Tsunami
Loud Is As
NUMERO GROUP
The shred-filled wall-of-sound of Tsunami is that of two activist-space housemates cozying up to each other’s harmony-not-harmony vocals, finding awe in the other’s quick-to-learn instrumental prowess and shared razor-sharp wit, and, in retrospect, surprising listeners with the bittersweet melodies they possessed (or that possessed them) across three albums and a handful of singles.

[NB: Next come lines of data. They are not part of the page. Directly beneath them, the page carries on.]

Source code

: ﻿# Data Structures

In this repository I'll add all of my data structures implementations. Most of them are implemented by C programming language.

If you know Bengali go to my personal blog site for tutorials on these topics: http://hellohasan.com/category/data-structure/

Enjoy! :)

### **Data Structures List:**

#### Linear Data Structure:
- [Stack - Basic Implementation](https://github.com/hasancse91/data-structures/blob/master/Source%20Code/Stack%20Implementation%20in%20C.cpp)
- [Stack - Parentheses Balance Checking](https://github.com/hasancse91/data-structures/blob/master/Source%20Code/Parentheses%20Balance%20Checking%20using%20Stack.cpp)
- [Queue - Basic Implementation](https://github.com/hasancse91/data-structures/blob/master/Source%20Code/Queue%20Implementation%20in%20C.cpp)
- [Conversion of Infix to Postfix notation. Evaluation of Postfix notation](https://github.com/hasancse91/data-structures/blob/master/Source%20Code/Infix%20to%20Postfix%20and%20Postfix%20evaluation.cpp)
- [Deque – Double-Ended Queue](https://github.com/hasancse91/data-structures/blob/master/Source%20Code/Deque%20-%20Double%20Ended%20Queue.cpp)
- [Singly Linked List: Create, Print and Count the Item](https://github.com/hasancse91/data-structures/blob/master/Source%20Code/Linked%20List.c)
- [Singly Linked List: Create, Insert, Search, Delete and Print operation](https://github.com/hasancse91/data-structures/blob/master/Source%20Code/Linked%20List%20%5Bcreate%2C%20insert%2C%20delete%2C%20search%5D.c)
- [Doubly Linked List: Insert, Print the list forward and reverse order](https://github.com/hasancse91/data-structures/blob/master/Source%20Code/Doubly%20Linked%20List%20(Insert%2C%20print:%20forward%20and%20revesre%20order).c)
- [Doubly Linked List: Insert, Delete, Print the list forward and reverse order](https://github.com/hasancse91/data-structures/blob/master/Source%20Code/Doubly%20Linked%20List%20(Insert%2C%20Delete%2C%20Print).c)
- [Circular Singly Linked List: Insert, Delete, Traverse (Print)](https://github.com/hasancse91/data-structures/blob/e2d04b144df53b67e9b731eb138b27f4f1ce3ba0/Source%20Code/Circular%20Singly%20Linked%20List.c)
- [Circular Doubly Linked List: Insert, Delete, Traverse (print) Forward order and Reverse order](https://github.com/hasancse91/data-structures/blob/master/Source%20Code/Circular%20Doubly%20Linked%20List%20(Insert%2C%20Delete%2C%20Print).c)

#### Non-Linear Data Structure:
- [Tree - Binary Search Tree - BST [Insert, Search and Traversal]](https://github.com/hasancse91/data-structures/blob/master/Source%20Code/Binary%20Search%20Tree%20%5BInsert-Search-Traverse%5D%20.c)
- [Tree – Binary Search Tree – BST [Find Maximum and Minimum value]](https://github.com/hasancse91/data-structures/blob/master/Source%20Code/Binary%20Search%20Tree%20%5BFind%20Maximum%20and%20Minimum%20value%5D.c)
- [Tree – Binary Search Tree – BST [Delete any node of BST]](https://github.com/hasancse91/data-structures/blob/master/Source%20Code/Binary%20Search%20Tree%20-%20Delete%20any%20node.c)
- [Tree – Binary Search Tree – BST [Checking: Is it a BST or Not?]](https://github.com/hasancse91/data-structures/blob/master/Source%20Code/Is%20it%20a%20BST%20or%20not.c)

The icy twin guitars and potently poignant vocals of Jenny Toomey and Kristin Thomson are truly only matched by each of these women’s unerring DIY dedication throughout the 1990s as Simple Machines label magnates, likely informing who the two became in their adulthood: directors of the private Ford Foundation Catalyst Fund for human welfare (Toomey) and the Media Democracy Fund for an open, equitable internet (Thomson).

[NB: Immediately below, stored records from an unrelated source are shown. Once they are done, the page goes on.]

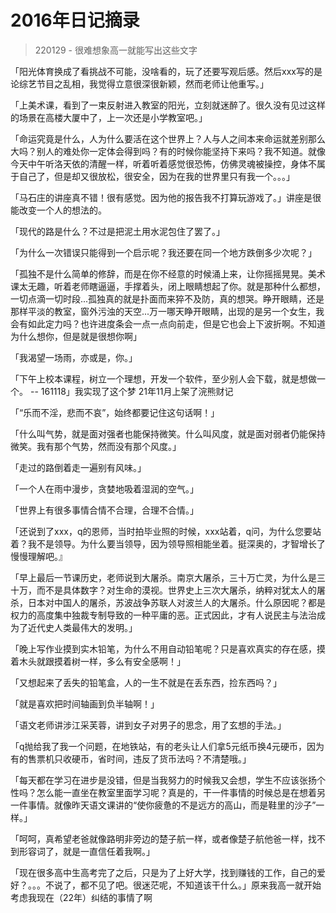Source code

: # 2016年日记摘录

> 220129 - 很难想象高一就能写出这些文字

「阳光体育换成了看挑战不可能，没啥看的，玩了还要写观后感。然后xxx写的是论综艺节目之乱相，我觉得立意很深很新颖，然而老师让他重写。」

「上美术课，看到了一束反射进入教室的阳光，立刻就迷醉了。很久没有见过这样的场景在高楼大厦中了，上一次还是小学教室吧。」

「命运究竟是什么，人为什么要活在这个世界上？人与人之间本来命运就差别那么大吗？别人的难处你一定体会得到吗？有的时候你能坚持下来吗？我不知道。就像今天中午听洛天依的清醒一样，听着听着感觉很恐怖，仿佛灵魂被操控，身体不属于自己了，但是却又很放松，很安全，因为在我的世界里只有我一个。。。」

「马石庄的讲座真不错！很有感觉。因为他的报告我不打算玩游戏了。」讲座是很能改变一个人的想法的。

「现代的路是什么？不过是把泥土用水泥包住了罢了。」

「为什么一次错误只能得到一个启示呢？我还要在同一个地方跌倒多少次呢？」

「孤独不是什么简单的修辞，而是在你不经意的时候涌上来，让你摇摇晃晃。美术课太无趣，听着老师瞎逼逼，手撑着头，闭上眼睛想起了你。就是那种什么都想，一切点滴一切时段...孤独真的就是扑面而来猝不及防，真的想哭。睁开眼睛，还是那样平淡的教室，窗外污浊的天空...万一哪天睁开眼睛，出现的是另一个女生，我会有如此定力吗？也许进度条会一点一点向前走，但是它也会上下波折啊。不知道为什么想你，但是就是很想你啊」

「我渴望一场雨，亦或是，你。」

「下午上校本课程，树立一个理想，开发一个软件，至少别人会下载，就是想做一个。 -- 161118」我实现了这个梦 21年11月上架了浣熊财记

「“乐而不淫，悲而不哀”，始终都要记住这句话啊！」

「什么叫气势，就是面对强者也能保持微笑。什么叫风度，就是面对弱者仍能保持微笑。我有那个气势，然而没有那个风度。」

「走过的路倒着走一遍别有风味。」

「一个人在雨中漫步，贪婪地吸着湿润的空气。」

「世界上有很多事情合情不合理，合理不合情。」

「还说到了xxx，q的恩师，当时拍毕业照的时候，xxx站着，q问，为什么您要站着？我不是领导。为什么要当领导，因为领导照相能坐着。挺深奥的，才智增长了慢慢理解吧。』

「早上最后一节课历史，老师说到大屠杀。南京大屠杀，三十万亡灵，为什么是三十万，而不是具体数字？对生命的漠视。世界史上三次大屠杀，纳粹对犹太人的屠杀，日本对中国人的屠杀，苏波战争苏联人对波兰人的大屠杀。什么原因呢？都是权力的高度集中独裁专制导致的一种平庸的恶。正式因此，才有人说民主与法治成为了近代史人类最伟大的发明。」

「晚上写作业摸到实木铅笔，为什么不用自动铅笔呢？只是喜欢真实的存在感，摸着木头就跟摸着树一样，多么有安全感啊！」

「又想起来了丢失的铅笔盒，人的一生不就是在丢东西，捡东西吗？」

「就是喜欢把时间轴画到负半轴啊！」

「语文老师讲涉江采芙蓉，讲到女子对男子的思念，用了玄想的手法。」

「q抛给我了我一个问题，在地铁站，有的老头让人们拿5元纸币换4元硬币，因为有的售票机只收硬币，省时间，违反了货币法吗？不清楚哦。」

「每天都在学习在进步是没错，但是当我努力的时候我又会想，学生不应该张扬个性吗？怎么能一直坐在教室里面学习呢？真是的，干一件事情的时候总是在想着另一件事情。就像昨天语文课讲的“使你疲惫的不是远方的高山，而是鞋里的沙子”一样。」

「呵呵，真希望老爸就像路明非旁边的楚子航一样，或者像楚子航他爸一样，找不到形容词了，就是一直信任着我啊。」

「现在很多高中生高考完了之后，只是为了上好大学，找到赚钱的工作，自己的爱好？。。。不说了，都不见了吧。很迷茫呢，不知道该干什么。」原来我高一就开始考虑我现在（22年）纠结的事情了啊
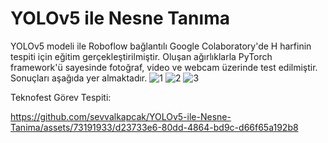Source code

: # YOLOv5 ile Nesne Tanıma
YOLOv5 modeli ile Roboflow bağlantılı Google Colaboratory'de H harfinin tespiti için eğitim gerçekleştirilmiştir. Oluşan ağırlıklarla PyTorch framework'ü sayesinde fotoğraf, video ve webcam üzerinde test edilmiştir. Sonuçları aşağıda yer almaktadır.
![1](https://github.com/sevvalkapcak/YOLOv5-ile-Nesne-Tanima/assets/73191933/73c7f81d-14a8-473e-bd4a-36987dcf8994)
![2](https://github.com/sevvalkapcak/YOLOv5-ile-Nesne-Tanima/assets/73191933/eb8d4645-c861-45c4-97cc-cb0e4ae025a6)
![3](https://github.com/sevvalkapcak/YOLOv5-ile-Nesne-Tanima/assets/73191933/7dd70dbd-ff54-40ff-b635-5fea7247e733)
 
 Teknofest Görev Tespiti:
 
 

https://github.com/sevvalkapcak/YOLOv5-ile-Nesne-Tanima/assets/73191933/d23733e6-80dd-4864-bd9c-d66f65a192b8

The first necessity, then, of Numero Group’s five-album box Loud Is As is to put much of Tsunami’s out-of-print catalog out into the world where it belongs: 1993’s Deep End, 1994’s The Heart’s Tremolo, 1997’s A Brilliant Mistake, a load of all-but-lost singles, B-sides, and compilation tracks, and zine freebies (most of which was initially captured on 1995’s World Tour & Other Destinations compilation). Part two of the marvel that is Loud As Is comes in sounding the call for how powerful and singular Toomey and Thomson were as songwriters (listen to the three-in-a-row triumph of “David Foster Wallace,” “Hockey,” and “PBS” on the band’s final album) and offbeat, choral-esque vocal harmonists (think Kate and Cindy of The B-52’s after screaming for a full hour, then drinking milk). Their layered, dense-yet-airy fuzztone guitars and ticklishly contagious hooks were subtle enough to keep them in the ultra-indie world, but keenly memorable enough to have made the chart competitive if they’d ever chosen the pop band route.

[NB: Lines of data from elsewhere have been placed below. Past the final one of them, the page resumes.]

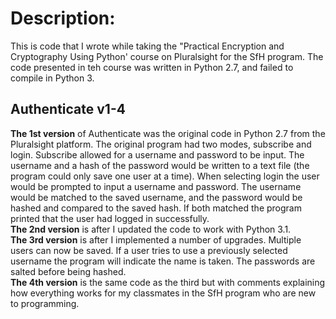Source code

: # Description:
This is code that I wrote while taking the "Practical Encryption and Cryptography Using Python' course on Pluralsight for the SfH program. The code presented in teh course was written in Python 2.7, and failed to compile in Python 3. 

## Authenticate v1-4
**The 1st version** of Authenticate was the original code in Python 2.7 from the Pluralsight platform. The original program had two modes, subscribe and login. Subscribe allowed for a username and password to be input. The username and a hash of the password would be written to a text file (the program could only save one user at a time). When selecting login the user would be prompted to input a username and password. The username would be matched to the saved username, and the password would be hashed and compared to the saved hash. If both matched the program printed that the user had logged in successfully.  
**The 2nd version** is after I updated the code to work with Python 3.1.     
**The 3rd version** is after I implemented a number of upgrades. Multiple users can now be saved. If a user tries to use a previously selected username the program will indicate the name is taken. The passwords are salted before being hashed.   
**The 4th version** is the same code as the third but with comments explaining how everything works for my classmates in the SfH program who are new to programming.  

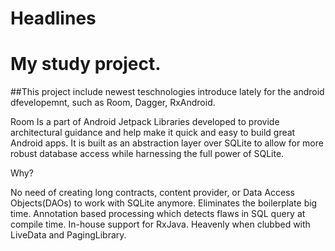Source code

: # Headlines
# My study project. 
##This project include newest teschnologies introduce lately for the android dfevelopemnt, such as Room, Dagger, RxAndroid. 

Room
Is a part of Android Jetpack Libraries developed to provide architectural guidance and help make it quick and easy to build great Android apps. It is built as an abstraction layer over SQLite to allow for more robust database access while harnessing the full power of SQLite.

Why?

No need of creating long contracts, content provider, or Data Access Objects(DAOs) to work with SQLite anymore. Eliminates the boilerplate big time.
Annotation based processing which detects flaws in SQL query at compile time.
In-house support for RxJava.
Heavenly when clubbed with LiveData and PagingLibrary.
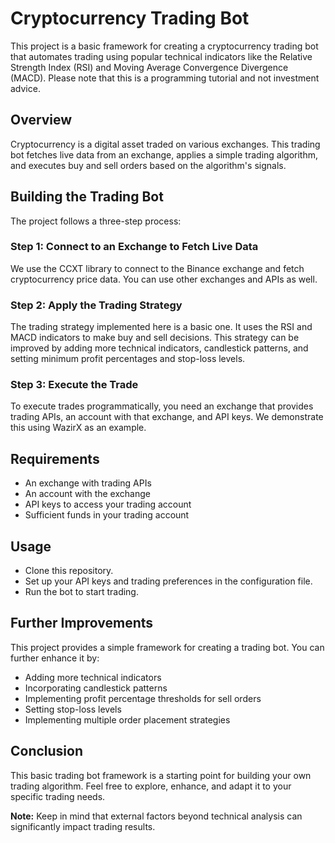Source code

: # Cryptocurrency Trading Bot

This project is a basic framework for creating a cryptocurrency trading bot that automates trading using popular technical indicators like the Relative Strength Index (RSI) and Moving Average Convergence Divergence (MACD). Please note that this is a programming tutorial and not investment advice.

## Overview

Cryptocurrency is a digital asset traded on various exchanges. This trading bot fetches live data from an exchange, applies a simple trading algorithm, and executes buy and sell orders based on the algorithm's signals.

## Building the Trading Bot

The project follows a three-step process:

### Step 1: Connect to an Exchange to Fetch Live Data

We use the CCXT library to connect to the Binance exchange and fetch cryptocurrency price data. You can use other exchanges and APIs as well.

### Step 2: Apply the Trading Strategy

The trading strategy implemented here is a basic one. It uses the RSI and MACD indicators to make buy and sell decisions. This strategy can be improved by adding more technical indicators, candlestick patterns, and setting minimum profit percentages and stop-loss levels.

### Step 3: Execute the Trade

To execute trades programmatically, you need an exchange that provides trading APIs, an account with that exchange, and API keys. We demonstrate this using WazirX as an example.

## Requirements

- An exchange with trading APIs
- An account with the exchange
- API keys to access your trading account
- Sufficient funds in your trading account

## Usage

- Clone this repository.
- Set up your API keys and trading preferences in the configuration file.
- Run the bot to start trading.

## Further Improvements

This project provides a simple framework for creating a trading bot. You can further enhance it by:

- Adding more technical indicators
- Incorporating candlestick patterns
- Implementing profit percentage thresholds for sell orders
- Setting stop-loss levels
- Implementing multiple order placement strategies

## Conclusion

This basic trading bot framework is a starting point for building your own trading algorithm. Feel free to explore, enhance, and adapt it to your specific trading needs.

**Note:** Keep in mind that external factors beyond technical analysis can significantly impact trading results.




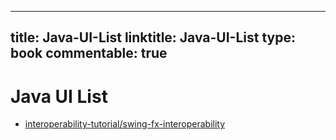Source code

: 
---
title: Java-UI-List
linktitle: Java-UI-List
type: book
commentable: true
---

# Java UI List

- [interoperability-tutorial/swing-fx-interoperability](https://docs.oracle.com/javase/8/javafx/interoperability-tutorial/swing-fx-interoperability.htm)

    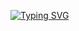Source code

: [![Typing SVG](https://readme-typing-svg.herokuapp.com?color=%23DA13F7&lines=Welcome+to+my+GitHub+Profile;Always+learning++new+things)](https://git.io/typing-svg)


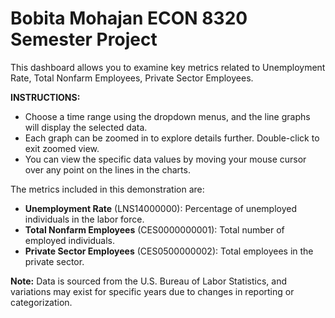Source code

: # Bobita Mohajan  ECON 8320 Semester Project
This dashboard allows you to examine key metrics related to Unemployment Rate, Total Nonfarm Employees, Private Sector Employees.

**INSTRUCTIONS:**
- Choose a time range using the dropdown menus, and the line graphs will display the selected data.
- Each graph can be zoomed in to explore details further. Double-click to exit zoomed view.
- You can view the specific data values by moving your mouse cursor over any point on the lines in the charts.

The metrics included in this demonstration are:
- **Unemployment Rate** (LNS14000000): Percentage of unemployed individuals in the labor force.
- **Total Nonfarm Employees** (CES0000000001): Total number of employed individuals.
- **Private Sector Employees** (CES0500000002): Total employees in the private sector.

**Note:** Data is sourced from the U.S. Bureau of Labor Statistics, and variations may exist for specific years due to changes in reporting or categorization.
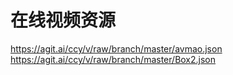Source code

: # 在线视频资源

https://agit.ai/ccy/v/raw/branch/master/avmao.json
https://agit.ai/ccy/v/raw/branch/master/Box2.json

For the sake of big, catchy melody, “Lucky” stands out from their first album, as does “Genius of Crack” on World Tour, and, of course, The Heart Tremolo’s wry finest such as “Loud Is as Loud Does,” “Fits and Starts,” and the title track. Needless to say, Numero’s usual box design superiority captures the ’90s look of Tsunami with its hostage-taking clip art and wonky fonts and its era-appropriate capture of tattered punk fanzines. Interestingly, though, the grouchy dynamics of Tsunami’s sound aren’t remastered and cleaned-up to a fault on Loud As Is. Instead, their hot-breeze atmospheres, fluid punky rhythms, and co-joined voices sound as knife’s-edged and un-slick as ever.